LETTERS TO THE EDITOR
MIT is more than living up to its land grant commitment
Addison Killean Stark’s well written guest column, “Living up to MIT’s land grant commitment” in the September 21 issue of The Tech is wrong.
MIT was given 30 percent of the Land Grant income from the Commonwealth of Massachusetts as a College of the Mechanic Arts. The rest went to establish an Agricultural College that became the University of Massachusetts at Amherst. See pages 38-40 of Samuel C. Prescott’s “When M.I.T. was ‘Boston Tech’ 1861-1916”, (1954) The Technology Press (now The MIT Press), Cambridge, MA.

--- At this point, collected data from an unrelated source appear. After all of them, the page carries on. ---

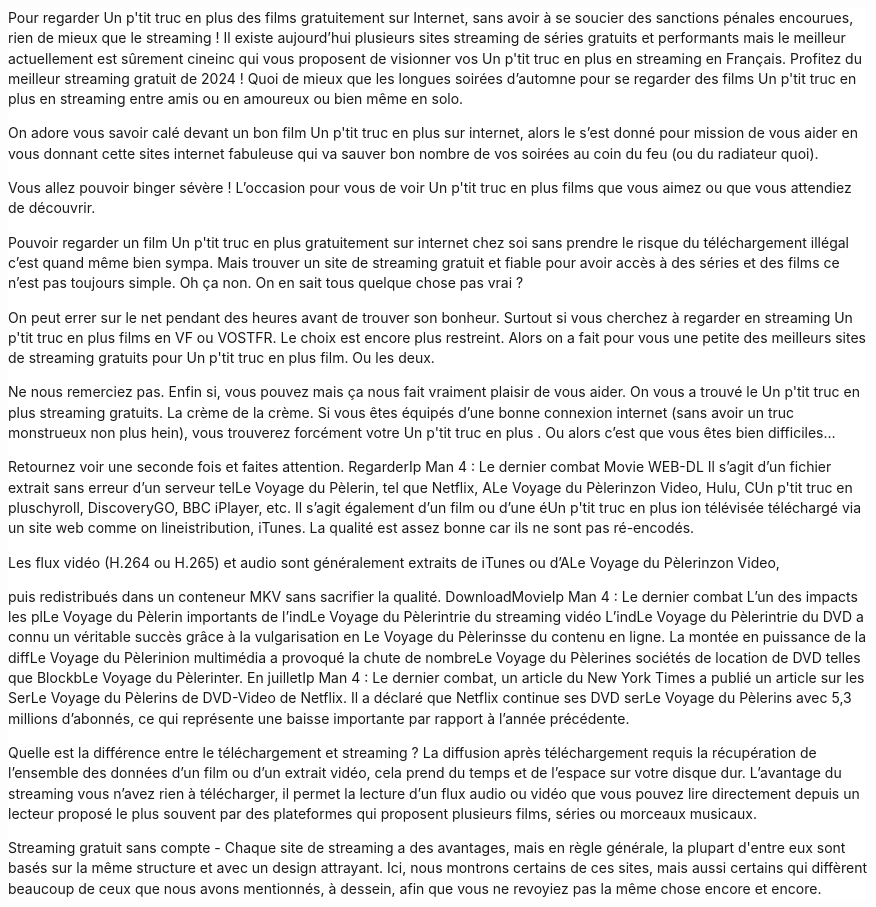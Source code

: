 Pour regarder Un p'tit truc en plus des films gratuitement sur Internet, sans avoir à se soucier des sanctions pénales encourues, rien de mieux que le streaming ! Il existe aujourd’hui plusieurs sites streaming de séries gratuits et performants mais le meilleur actuellement est sûrement cineinc qui vous proposent de visionner vos Un p'tit truc en plus en streaming en Français. Profitez du meilleur streaming gratuit de 2024 ! Quoi de mieux que les longues soirées d’automne pour se regarder des films Un p'tit truc en plus en streaming entre amis ou en amoureux ou bien même en solo.

On adore vous savoir calé devant un bon film Un p'tit truc en plus sur internet, alors le s’est donné pour mission de vous aider en vous donnant cette sites internet fabuleuse qui va sauver bon nombre de vos soirées au coin du feu (ou du radiateur quoi).

Vous allez pouvoir binger sévère ! L’occasion pour vous de voir Un p'tit truc en plus films que vous aimez ou que vous attendiez de découvrir.

Pouvoir regarder un film Un p'tit truc en plus gratuitement sur internet chez soi sans prendre le risque du téléchargement illégal c’est quand même bien sympa. Mais trouver un site de streaming gratuit et fiable pour avoir accès à des séries et des films ce n’est pas toujours simple. Oh ça non. On en sait tous quelque chose pas vrai ?

On peut errer sur le net pendant des heures avant de trouver son bonheur. Surtout si vous cherchez à regarder en streaming Un p'tit truc en plus films en VF ou VOSTFR. Le choix est encore plus restreint. Alors on a fait pour vous une petite des meilleurs sites de streaming gratuits pour Un p'tit truc en plus film. Ou les deux.

Ne nous remerciez pas. Enfin si, vous pouvez mais ça nous fait vraiment plaisir de vous aider. On vous a trouvé le Un p'tit truc en plus streaming gratuits. La crème de la crème. Si vous êtes équipés d’une bonne connexion internet (sans avoir un truc monstrueux non plus hein), vous trouverez forcément votre Un p'tit truc en plus . Ou alors c’est que vous êtes bien difficiles…

Retournez voir une seconde fois et faites attention. RegarderIp Man 4 : Le dernier combat Movie WEB-DL Il s’agit d’un fichier extrait sans erreur d’un serveur telLe Voyage du Pèlerin, tel que Netflix, ALe Voyage du Pèlerinzon Video, Hulu, CUn p'tit truc en pluschyroll, DiscoveryGO, BBC iPlayer, etc. Il s’agit également d’un film ou d’une éUn p'tit truc en plus ion télévisée téléchargé via un site web comme on lineistribution, iTunes. La qualité est assez bonne car ils ne sont pas ré-encodés.

Les flux vidéo (H.264 ou H.265) et audio sont généralement extraits de iTunes ou d’ALe Voyage du Pèlerinzon Video,

puis redistribués dans un conteneur MKV sans sacrifier la qualité. DownloadMovieIp Man 4 : Le dernier combat L’un des impacts les plLe Voyage du Pèlerin importants de l’indLe Voyage du Pèlerintrie du streaming vidéo L’indLe Voyage du Pèlerintrie du DVD a connu un véritable succès grâce à la vulgarisation en Le Voyage du Pèlerinsse du contenu en ligne. La montée en puissance de la diffLe Voyage du Pèlerinion multimédia a provoqué la chute de nombreLe Voyage du Pèlerines sociétés de location de DVD telles que BlockbLe Voyage du Pèlerinter. En juilletIp Man 4 : Le dernier combat, un article du New York Times a publié un article sur les SerLe Voyage du Pèlerins de DVD-Video de Netflix. Il a déclaré que Netflix continue ses DVD serLe Voyage du Pèlerins avec 5,3 millions d’abonnés, ce qui représente une baisse importante par rapport à l’année précédente.

Quelle est la différence entre le téléchargement et streaming ? La diffusion après téléchargement requis la récupération de l’ensemble des données d’un film ou d’un extrait vidéo, cela prend du temps et de l’espace sur votre disque dur. L’avantage du streaming vous n’avez rien à télécharger, il permet la lecture d’un flux audio ou vidéo que vous pouvez lire directement depuis un lecteur proposé le plus souvent par des plateformes qui proposent plusieurs films, séries ou morceaux musicaux.

Streaming gratuit sans compte - Chaque site de streaming a des avantages, mais en règle générale, la plupart d'entre eux sont basés sur la même structure et avec un design attrayant. Ici, nous montrons certains de ces sites, mais aussi certains qui diffèrent beaucoup de ceux que nous avons mentionnés, à dessein, afin que vous ne revoyiez pas la même chose encore et encore.
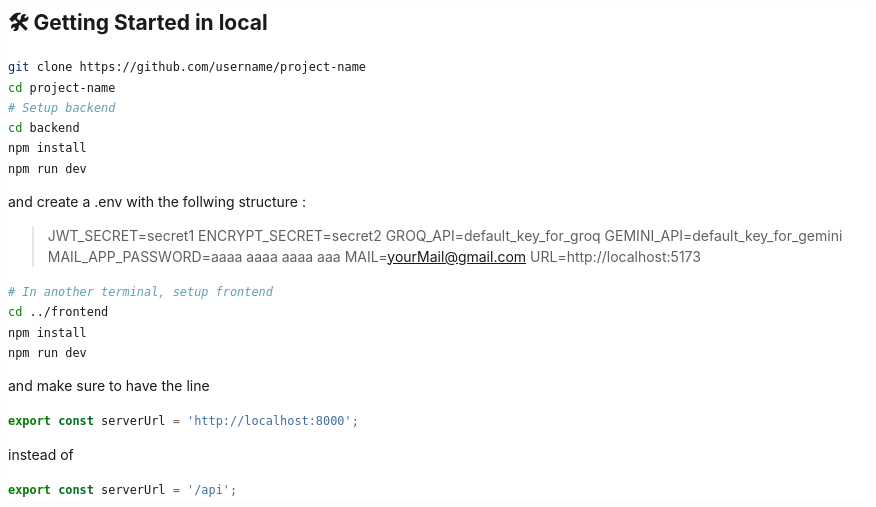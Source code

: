 ## 🛠️ Getting Started in local

```bash
git clone https://github.com/username/project-name
cd project-name
# Setup backend
cd backend
npm install
npm run dev
```
and create a .env with the follwing structure :
>JWT_SECRET=secret1
>ENCRYPT_SECRET=secret2
>GROQ_API=default_key_for_groq
>GEMINI_API=default_key_for_gemini
>MAIL_APP_PASSWORD=aaaa aaaa aaaa aaa
>MAIL=yourMail@gmail.com
>URL=http://localhost:5173

```bash
# In another terminal, setup frontend
cd ../frontend
npm install
npm run dev
```
and make sure to have the line 
```ts
export const serverUrl = 'http://localhost:8000';
```
instead of
```ts
export const serverUrl = '/api';
```
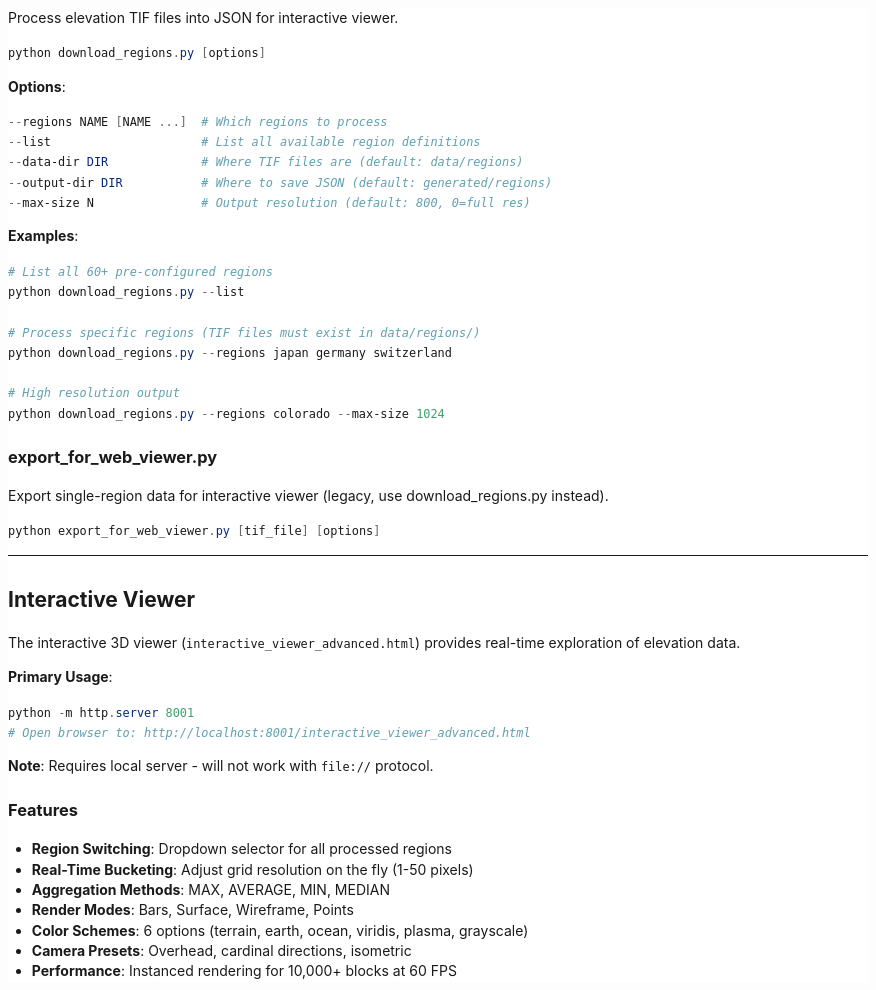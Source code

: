 Process elevation TIF files into JSON for interactive viewer.

```powershell
python download_regions.py [options]
```

**Options**:
```powershell
--regions NAME [NAME ...]  # Which regions to process
--list                     # List all available region definitions
--data-dir DIR             # Where TIF files are (default: data/regions)
--output-dir DIR           # Where to save JSON (default: generated/regions)
--max-size N               # Output resolution (default: 800, 0=full res)
```

**Examples**:
```powershell
# List all 60+ pre-configured regions
python download_regions.py --list

# Process specific regions (TIF files must exist in data/regions/)
python download_regions.py --regions japan germany switzerland

# High resolution output
python download_regions.py --regions colorado --max-size 1024
```

### export_for_web_viewer.py

Export single-region data for interactive viewer (legacy, use download_regions.py instead).

```powershell
python export_for_web_viewer.py [tif_file] [options]
```

---

## Interactive Viewer

The interactive 3D viewer (`interactive_viewer_advanced.html`) provides real-time exploration of elevation data.

**Primary Usage**:
```powershell
python -m http.server 8001
# Open browser to: http://localhost:8001/interactive_viewer_advanced.html
```

**Note**: Requires local server - will not work with `file://` protocol.

### Features

- **Region Switching**: Dropdown selector for all processed regions
- **Real-Time Bucketing**: Adjust grid resolution on the fly (1-50 pixels)
- **Aggregation Methods**: MAX, AVERAGE, MIN, MEDIAN
- **Render Modes**: Bars, Surface, Wireframe, Points
- **Color Schemes**: 6 options (terrain, earth, ocean, viridis, plasma, grayscale)
- **Camera Presets**: Overhead, cardinal directions, isometric
- **Performance**: Instanced rendering for 10,000+ blocks at 60 FPS
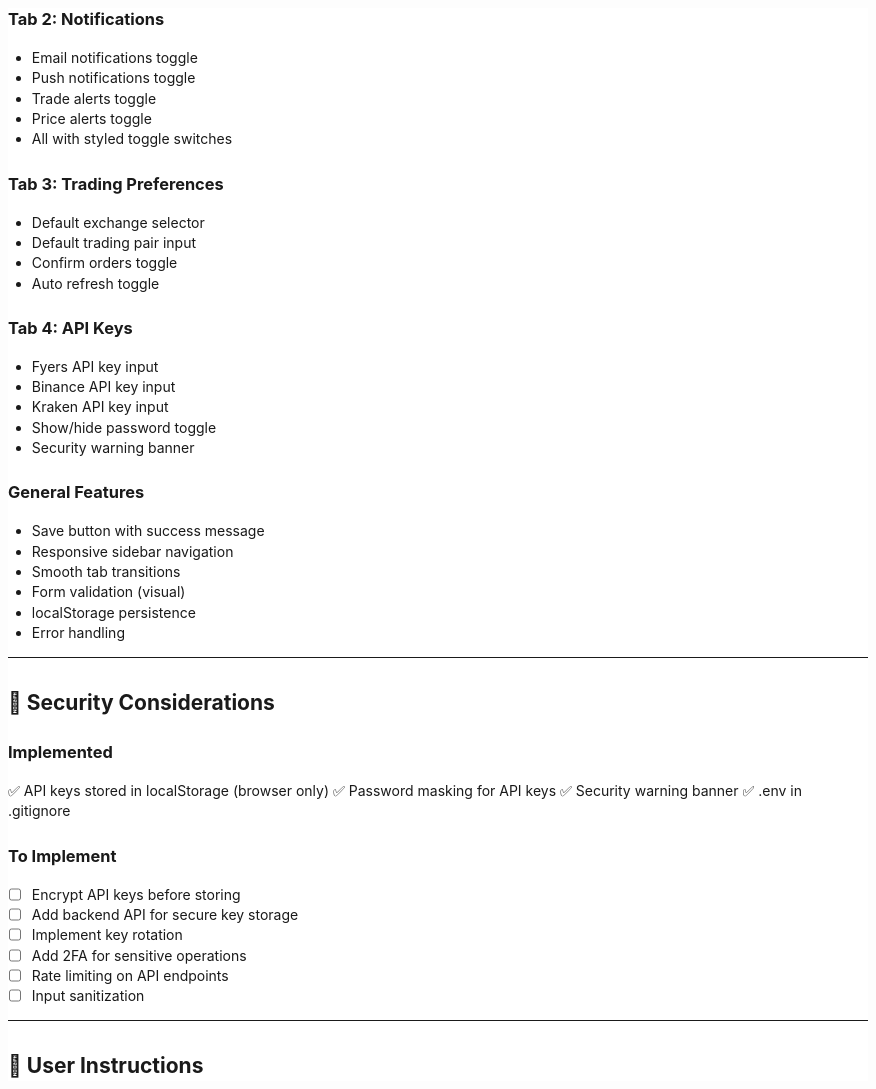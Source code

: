 ### Tab 2: Notifications
- Email notifications toggle
- Push notifications toggle
- Trade alerts toggle
- Price alerts toggle
- All with styled toggle switches

### Tab 3: Trading Preferences
- Default exchange selector
- Default trading pair input
- Confirm orders toggle
- Auto refresh toggle

### Tab 4: API Keys
- Fyers API key input
- Binance API key input
- Kraken API key input
- Show/hide password toggle
- Security warning banner

### General Features
- Save button with success message
- Responsive sidebar navigation
- Smooth tab transitions
- Form validation (visual)
- localStorage persistence
- Error handling

---

## 🔐 Security Considerations

### Implemented
✅ API keys stored in localStorage (browser only)
✅ Password masking for API keys
✅ Security warning banner
✅ .env in .gitignore

### To Implement
- [ ] Encrypt API keys before storing
- [ ] Add backend API for secure key storage
- [ ] Implement key rotation
- [ ] Add 2FA for sensitive operations
- [ ] Rate limiting on API endpoints
- [ ] Input sanitization

---

## 📝 User Instructions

MIT has no responsibility under the Land Grant as set up in Massachusetts to do anything with agriculture. It has more than fulfilled it’s responsibilities to teach the mechanic arts, and continues to do so.
UMass Amherst has agricultural programs comparable to those Stark mentions at Cornell.
Massachusetts is the only state to split it’s Land Grant income between two colleges, as well as the only state to split the responsibility. See page 268 (& others) of Dr. Julius Stratton’s
(MIT’s President, 1959-1966) book: “Mind and Hand: The Birth of MIT”, (2005) MIT Press, Cambridge, MA.
Stark might want to make other arguments for why MIT should more extensively teach and research agriculture, but this one is wrong.